After the film deal went belly-up, Liman wrote a guest column for Deadline, baring his frustration over making a deal that called for a full theatrical release, and then unceremoniously being informed that Road House would be a straight-to-streaming title. This came after the film tested well enough to be a sleeper theatrical hit, which was the deal that Liman made.
How can there be dueling sequels to the same film? There is a federal lawsuit being waged over the franchise’s ownership, filed by attorney Marc Toberoff for Hill. The issue is this: They maintain that Hill wrote the 1986 original as a spec script, and that, under Section 203 of the U.S. Copyright Act, Hill lawfully recaptured rights to his screenplay on November 11, 2023 — 35 years after selling it to United Artists. Section 203 allows authors to reclaim copyrights to original works after that period, unless the work was created as a “work for hire.”
Hill maintains Road House was not a work for hire: He wrote it independently, was paid only after selling it at auction and had no studio supervision. He alleges that Amazon’s 2024 remake infringed those re-acquired rights. Amazon and MGM counter that his termination notice is invalid because the script was sold through his loan-out corporation, Lady Amos Inc., and therefore qualifies as a work for hire.

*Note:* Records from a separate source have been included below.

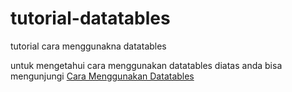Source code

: # tutorial-datatables
tutorial cara menggunakna datatables

untuk mengetahui cara menggunakan datatables diatas anda bisa mengunjungi <a href="https://www.onphpid.com/cara-menggunakan-datatables-dengan-php.html">Cara Menggunakan Datatables</a>
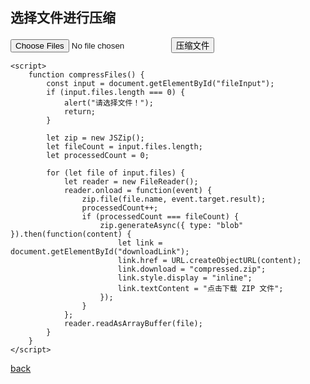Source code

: <!DOCTYPE html>
<html lang="zh">
<head>
    <meta charset="UTF-8">
    <meta name="viewport" content="width=device-width, initial-scale=1.0">
    <title>在线文件压缩</title>
    <script src="https://cdnjs.cloudflare.com/ajax/libs/jszip/3.10.1/jszip.min.js"></script>
</head>
<body>
    <h2>选择文件进行压缩</h2>
    <input type="file" id="fileInput" multiple>
    <button onclick="compressFiles()">压缩文件</button>
    <a id="downloadLink" style="display: none;">下载 ZIP 文件</a>

    <script>
        function compressFiles() {
            const input = document.getElementById("fileInput");
            if (input.files.length === 0) {
                alert("请选择文件！");
                return;
            }

            let zip = new JSZip();
            let fileCount = input.files.length;
            let processedCount = 0;

            for (let file of input.files) {
                let reader = new FileReader();
                reader.onload = function(event) {
                    zip.file(file.name, event.target.result);
                    processedCount++;
                    if (processedCount === fileCount) {
                        zip.generateAsync({ type: "blob" }).then(function(content) {
                            let link = document.getElementById("downloadLink");
                            link.href = URL.createObjectURL(content);
                            link.download = "compressed.zip";
                            link.style.display = "inline";
                            link.textContent = "点击下载 ZIP 文件";
                        });
                    }
                };
                reader.readAsArrayBuffer(file);
            }
        }
    </script>
</body>
</html>

[back](../)
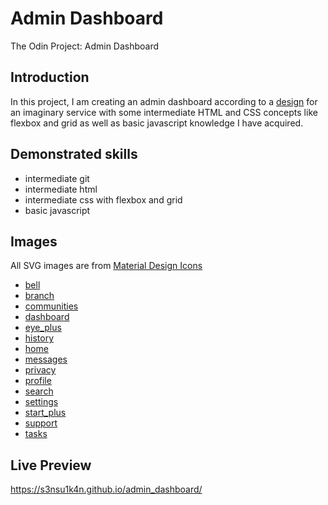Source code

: # Admin Dashboard
The Odin Project: Admin Dashboard

## Introduction
In this project, I am creating an admin dashboard according to a [design](https://cdn.statically.io/gh/TheOdinProject/curriculum/43cc6ab69fdfbef40d431a65677d2144668930ac/intermediate_html_css/grid/project_admin_dashboard/imgs/dashboard-project.png) for an imaginary service with some intermediate HTML and CSS concepts like flexbox and grid as well as basic javascript knowledge I have acquired. 

## Demonstrated skills

- intermediate git
- intermediate html
- intermediate css with flexbox and grid
- basic javascript

## Images

All SVG images are from [Material Design Icons](https://pictogrammers.com/library/mdi/)

- [bell](https://pictogrammers.com/library/mdi/icon/bell-ring-outline/)
- [branch](https://pictogrammers.com/library/mdi/icon/source-branch/)
- [communities](https://pictogrammers.com/library/mdi/icon/account-group/)
- [dashboard](https://pictogrammers.com/library/mdi/icon/view-dashboard/)
- [eye_plus](https://pictogrammers.com/library/mdi/icon/eye-plus-outline/)
- [history](https://pictogrammers.com/library/mdi/icon/clock-time-three/)
- [home](https://pictogrammers.com/library/mdi/icon/home/)
- [messages](https://pictogrammers.com/library/mdi/icon/message/)
- [privacy](https://pictogrammers.com/library/mdi/icon/shield-check/)
- [profile](https://pictogrammers.com/library/mdi/icon/card-account-details-outline/)
- [search](https://pictogrammers.com/library/mdi/icon/magnify/)
- [settings](https://pictogrammers.com/library/mdi/icon/cog/)
- [start_plus](https://pictogrammers.com/library/mdi/icon/star-plus-outline/)
- [support](https://pictogrammers.com/library/mdi/icon/help-box/)
- [tasks](https://pictogrammers.com/library/mdi/icon/file-multiple/)

## Live Preview

https://s3nsu1k4n.github.io/admin_dashboard/
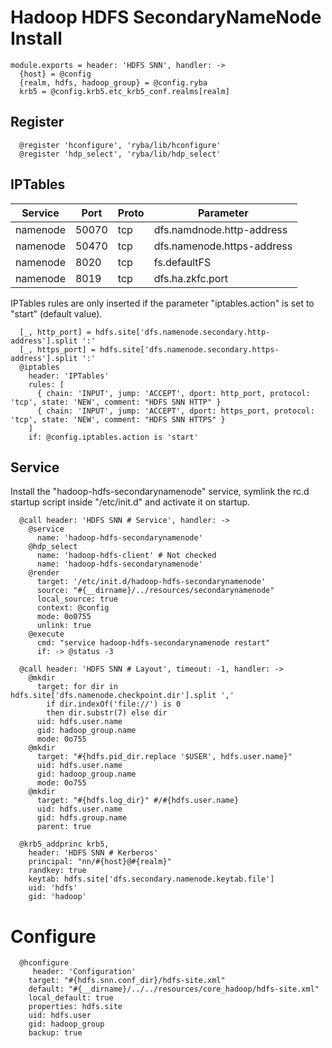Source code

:
# Hadoop HDFS SecondaryNameNode Install

    module.exports = header: 'HDFS SNN', handler: ->
      {host} = @config
      {realm, hdfs, hadoop_group} = @config.ryba
      krb5 = @config.krb5.etc_krb5_conf.realms[realm]

## Register

      @register 'hconfigure', 'ryba/lib/hconfigure'
      @register 'hdp_select', 'ryba/lib/hdp_select'

## IPTables

| Service    | Port | Proto  | Parameter                  |
|------------|------|--------|----------------------------|
| namenode  | 50070 | tcp    | dfs.namdnode.http-address  |
| namenode  | 50470 | tcp    | dfs.namenode.https-address |
| namenode  | 8020  | tcp    | fs.defaultFS               |
| namenode  | 8019  | tcp    | dfs.ha.zkfc.port           |

IPTables rules are only inserted if the parameter "iptables.action" is set to
"start" (default value).

      [_, http_port] = hdfs.site['dfs.namenode.secondary.http-address'].split ':'
      [_, https_port] = hdfs.site['dfs.namenode.secondary.https-address'].split ':'
      @iptables
        header: 'IPTables'
        rules: [
          { chain: 'INPUT', jump: 'ACCEPT', dport: http_port, protocol: 'tcp', state: 'NEW', comment: "HDFS SNN HTTP" }
          { chain: 'INPUT', jump: 'ACCEPT', dport: https_port, protocol: 'tcp', state: 'NEW', comment: "HDFS SNN HTTPS" }
        ]
        if: @config.iptables.action is 'start'

## Service

Install the "hadoop-hdfs-secondarynamenode" service, symlink the rc.d startup
script inside "/etc/init.d" and activate it on startup.

      @call header: 'HDFS SNN # Service', handler: ->
        @service
          name: 'hadoop-hdfs-secondarynamenode'
        @hdp_select
          name: 'hadoop-hdfs-client' # Not checked
          name: 'hadoop-hdfs-secondarynamenode'
        @render
          target: '/etc/init.d/hadoop-hdfs-secondarynamenode'
          source: "#{__dirname}/../resources/secondarynamenode"
          local_source: true
          context: @config
          mode: 0o0755
          unlink: true
        @execute
          cmd: "service hadoop-hdfs-secondarynamenode restart"
          if: -> @status -3

      @call header: 'HDFS SNN # Layout', timeout: -1, handler: ->
        @mkdir
          target: for dir in hdfs.site['dfs.namenode.checkpoint.dir'].split ','
            if dir.indexOf('file://') is 0
            then dir.substr(7) else dir
          uid: hdfs.user.name
          gid: hadoop_group.name
          mode: 0o755
        @mkdir
          target: "#{hdfs.pid_dir.replace '$USER', hdfs.user.name}"
          uid: hdfs.user.name
          gid: hadoop_group.name
          mode: 0o755
        @mkdir
          target: "#{hdfs.log_dir}" #/#{hdfs.user.name}
          uid: hdfs.user.name
          gid: hdfs.group.name
          parent: true

      @krb5_addprinc krb5,
        header: 'HDFS SNN # Kerberos'
        principal: "nn/#{host}@#{realm}"
        randkey: true
        keytab: hdfs.site['dfs.secondary.namenode.keytab.file']
        uid: 'hdfs'
        gid: 'hadoop'

# Configure

      @hconfigure
         header: 'Configuration'
        target: "#{hdfs.snn.conf_dir}/hdfs-site.xml"
        default: "#{__dirname}/../../resources/core_hadoop/hdfs-site.xml"
        local_default: true
        properties: hdfs.site
        uid: hdfs.user
        gid: hadoop_group
        backup: true
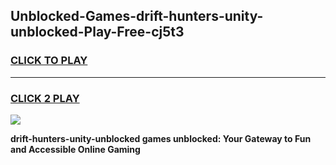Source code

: 
## Unblocked-Games-drift-hunters-unity-unblocked-Play-Free-cj5t3
<h3>
<a href="https://premium76.site?title=drift-hunters-unity-unblocked&ref=21A">CLICK TO PLAY</a></h3>
<hr>

<h3>
<a href="https://premium76.site?title=drift-hunters-unity-unblocked&ref=21A">CLICK 2 PLAY</a>
  
</h3>

<a href="https://premium76.site?title=drift-hunters-unity-unblocked&ref=21A"><img src="https://clearcache.store/games.png"></a>


**drift-hunters-unity-unblocked games unblocked: Your Gateway to Fun and Accessible Online Gaming**
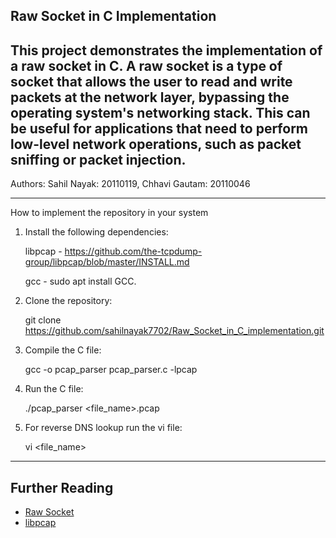 Raw Socket in C Implementation
------------------------------------------------------------------------------------------------------------------------------------------------------------------------------------------------------------------------------------
This project demonstrates the implementation of a raw socket in C. A raw socket is a type of socket that allows the user to read and write packets at the network layer, bypassing the operating system's networking stack. This can be useful for applications that need to perform low-level network operations, such as packet sniffing or packet injection.
---------------------------------------------------------------------------------------------------------------------------------------------------------------------------------------------------------------------------
Authors: Sahil Nayak: 20110119, Chhavi Gautam: 20110046

---------------------------------------------------------------------------------------------------------------------------------------------------------------------------------------------------------------------------------------------------------------------
How to implement the repository in your system

1. Install the following dependencies:
   
   libpcap - https://github.com/the-tcpdump-group/libpcap/blob/master/INSTALL.md
   
   gcc - sudo apt install GCC.
   
3. Clone the repository:
   
   git clone https://github.com/sahilnayak7702/Raw_Socket_in_C_implementation.git


4. Compile the C file:
   
   gcc -o pcap_parser pcap_parser.c -lpcap


5. Run the C file:
   
   ./pcap_parser <file_name>.pcap

6. For reverse DNS lookup run the vi file:

   vi <file_name>


*************************************************************************************************************************************************************

## Further Reading

* [Raw Socket](https://en.wikipedia.org/wiki/Raw_socket)
* [libpcap](https://www.tcpdump.org/)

Their false-ownership counterclaim — accusing Hill of misrepresenting authorship in copyright filings — survived an anti-SLAPP motion to strike in September 2024; Hill has appealed that ruling to the Ninth Circuit.
Liman, who sought out Hill when he was planning to do the Road House sequel for Amazon MGM, got to know the writer and sympathized with his plight. Liman’s move effectively recognizes Hill’s claim and sets up two competing chains of title: Amazon’s studio sequel and Liman’s author-sanctioned project.